Uno degli aspetti maggiormente studiati è sicuramente quello correlato alla molteplicità delle manifestazioni cliniche riscontrate nei pazienti, tra cui dispnea, tosse, febbre, astenia, artromialgie, diarrea, vomito, cefalea, ecc., con relativi diversi livelli di gravità. Tenendo anche conto che alcuni soggetti rimangono asintomatici, la diagnosi non risulta sempre agevole, incrementando potenzialmente il rischio di diffusione dell’infezione.

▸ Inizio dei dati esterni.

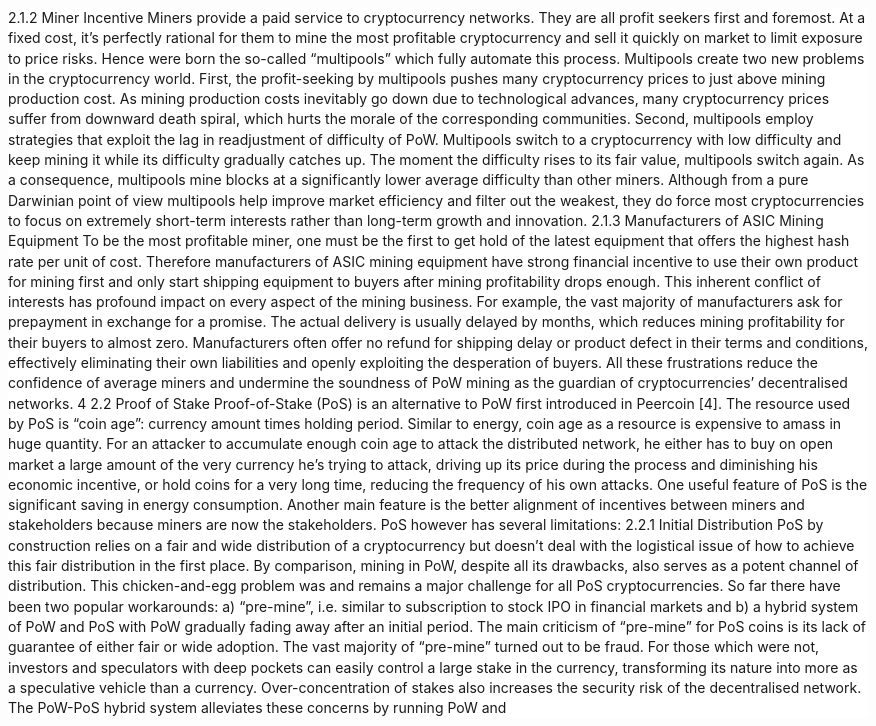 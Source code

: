2.1.2 Miner Incentive
Miners provide a paid service to cryptocurrency networks. They are all profit
seekers first and foremost. At a fixed cost, it’s perfectly rational for them to
mine the most profitable cryptocurrency and sell it quickly on market to limit
exposure to price risks. Hence were born the so-called “multipools” which fully
automate this process. Multipools create two new problems in the cryptocurrency
world.
First, the profit-seeking by multipools pushes many cryptocurrency prices
to just above mining production cost. As mining production costs inevitably
go down due to technological advances, many cryptocurrency prices suffer from
downward death spiral, which hurts the morale of the corresponding communities.
Second, multipools employ strategies that exploit the lag in readjustment
of difficulty of PoW. Multipools switch to a cryptocurrency with low difficulty
and keep mining it while its difficulty gradually catches up. The moment the
difficulty rises to its fair value, multipools switch again. As a consequence, multipools
mine blocks at a significantly lower average difficulty than other miners.
Although from a pure Darwinian point of view multipools help improve market
efficiency and filter out the weakest, they do force most cryptocurrencies
to focus on extremely short-term interests rather than long-term growth and
innovation.
2.1.3 Manufacturers of ASIC Mining Equipment
To be the most profitable miner, one must be the first to get hold of the latest
equipment that offers the highest hash rate per unit of cost. Therefore manufacturers
of ASIC mining equipment have strong financial incentive to use their own
product for mining first and only start shipping equipment to buyers after mining
profitability drops enough. This inherent conflict of interests has profound
impact on every aspect of the mining business. For example, the vast majority
of manufacturers ask for prepayment in exchange for a promise. The actual delivery
is usually delayed by months, which reduces mining profitability for their
buyers to almost zero. Manufacturers often offer no refund for shipping delay or
product defect in their terms and conditions, effectively eliminating their own
liabilities and openly exploiting the desperation of buyers. All these frustrations
reduce the confidence of average miners and undermine the soundness of PoW
mining as the guardian of cryptocurrencies’ decentralised networks.
4
2.2 Proof of Stake
Proof-of-Stake (PoS) is an alternative to PoW first introduced in Peercoin [4].
The resource used by PoS is “coin age”: currency amount times holding period.
Similar to energy, coin age as a resource is expensive to amass in huge quantity.
For an attacker to accumulate enough coin age to attack the distributed network,
he either has to buy on open market a large amount of the very currency he’s
trying to attack, driving up its price during the process and diminishing his
economic incentive, or hold coins for a very long time, reducing the frequency
of his own attacks.
One useful feature of PoS is the significant saving in energy consumption.
Another main feature is the better alignment of incentives between miners and
stakeholders because miners are now the stakeholders. PoS however has several
limitations:
2.2.1 Initial Distribution
PoS by construction relies on a fair and wide distribution of a cryptocurrency
but doesn’t deal with the logistical issue of how to achieve this fair distribution
in the first place. By comparison, mining in PoW, despite all its drawbacks,
also serves as a potent channel of distribution. This chicken-and-egg problem
was and remains a major challenge for all PoS cryptocurrencies. So far there
have been two popular workarounds: a) “pre-mine”, i.e. similar to subscription
to stock IPO in financial markets and b) a hybrid system of PoW and PoS with
PoW gradually fading away after an initial period.
The main criticism of “pre-mine” for PoS coins is its lack of guarantee of
either fair or wide adoption. The vast majority of “pre-mine” turned out to be
fraud. For those which were not, investors and speculators with deep pockets
can easily control a large stake in the currency, transforming its nature into
more as a speculative vehicle than a currency. Over-concentration of stakes also
increases the security risk of the decentralised network.
The PoW-PoS hybrid system alleviates these concerns by running PoW and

In aggiunta, tra i sintomi associati alla malattia da Coronavirus vi sono anche quelli legati alle alte vie respiratorie, come rinorrea, starnuti, congestione nasale, faringodinia. Tra l’altro, questa categoria di sintomi sembrerebbe essere prevalente nei soggetti colpiti dalla variante “omicron” del virus SARS-CoV-2, attualmente prevalente in Italia, come riportato da alcuni studi recenti. Quanto descritto sarebbe coerente col processo di “adattamento evolutivo” del virus nei confronti dell’uomo che, pur incrementando la sua contagiosità, sembrerebbe essere meno “pericoloso” dal punto di vista della possibile evoluzione clinica verso l’insufficienza respiratoria e l’exitus, che ha portato nel 2020 al lockdown generalizzato in diversi paesi.
Tale aspetto è di fondamentale importanza, se pensiamo che non esiste solo il SARS-CoV-2, ma tantissimi altri virus capaci di attaccare le vie respiratorie alte, ad esempio altri Coronavirus, i virus influenzali e parainfluenzali. Inoltre, i sintomi sopra descritti possono riscontrarsi anche in altre condizioni, come le comuni riniti allergiche, complicando il processo di diagnosi differenziale.
Per prevenire ulteriori chiusure non necessarie di servizi essenziali, come le scuole o gli uffici pubblici, il triage richiesto per una precoce identificazione del virus richiede un ulteriore miglioramento.